WORK INSTRUCTION: Write out exactly, please, the lines from the one containing "Run after the" to the end of the material.

*** PROVIDED INFORMATION Section Begins ***

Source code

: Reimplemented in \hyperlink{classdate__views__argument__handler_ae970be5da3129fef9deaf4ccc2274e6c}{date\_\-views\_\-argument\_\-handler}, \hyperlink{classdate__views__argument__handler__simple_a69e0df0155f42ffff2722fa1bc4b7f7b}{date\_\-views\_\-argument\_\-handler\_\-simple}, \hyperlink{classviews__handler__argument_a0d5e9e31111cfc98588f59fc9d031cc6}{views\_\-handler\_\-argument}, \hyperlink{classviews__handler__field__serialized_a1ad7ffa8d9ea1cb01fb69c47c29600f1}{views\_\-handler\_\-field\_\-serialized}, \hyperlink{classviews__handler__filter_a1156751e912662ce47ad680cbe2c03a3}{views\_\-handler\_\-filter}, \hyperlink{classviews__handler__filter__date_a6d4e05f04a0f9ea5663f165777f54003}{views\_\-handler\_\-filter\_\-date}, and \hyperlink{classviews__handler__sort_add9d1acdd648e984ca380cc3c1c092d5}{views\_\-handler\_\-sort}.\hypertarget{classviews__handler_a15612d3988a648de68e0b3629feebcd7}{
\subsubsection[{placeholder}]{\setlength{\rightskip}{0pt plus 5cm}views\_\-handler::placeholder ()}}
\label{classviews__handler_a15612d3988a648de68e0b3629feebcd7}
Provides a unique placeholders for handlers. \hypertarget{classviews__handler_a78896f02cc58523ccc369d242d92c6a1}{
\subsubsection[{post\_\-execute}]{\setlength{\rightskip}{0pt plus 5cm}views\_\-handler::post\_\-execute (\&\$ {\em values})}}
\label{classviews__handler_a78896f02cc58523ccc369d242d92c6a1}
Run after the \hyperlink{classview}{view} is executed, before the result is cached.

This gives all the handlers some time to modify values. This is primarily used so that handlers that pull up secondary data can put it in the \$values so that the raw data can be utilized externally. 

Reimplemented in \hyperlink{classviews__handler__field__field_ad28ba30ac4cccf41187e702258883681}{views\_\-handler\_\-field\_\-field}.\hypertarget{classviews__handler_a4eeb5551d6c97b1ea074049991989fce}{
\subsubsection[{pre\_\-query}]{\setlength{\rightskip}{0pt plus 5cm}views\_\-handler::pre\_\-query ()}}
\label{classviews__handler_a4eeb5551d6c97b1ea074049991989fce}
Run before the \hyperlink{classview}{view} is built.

*** PROVIDED INFORMATION Section Ends ***

OUTPUT OF THE EXERCISE:
Run after the \hyperlink{classview}{view} is executed, before the result is cached.

This gives all the handlers some time to modify values. This is primarily used so that handlers that pull up secondary data can put it in the \$values so that the raw data can be utilized externally. 

Reimplemented in \hyperlink{classviews__handler__field__field_ad28ba30ac4cccf41187e702258883681}{views\_\-handler\_\-field\_\-field}.\hypertarget{classviews__handler_a4eeb5551d6c97b1ea074049991989fce}{
\subsubsection[{pre\_\-query}]{\setlength{\rightskip}{0pt plus 5cm}views\_\-handler::pre\_\-query ()}}
\label{classviews__handler_a4eeb5551d6c97b1ea074049991989fce}
Run before the \hyperlink{classview}{view} is built.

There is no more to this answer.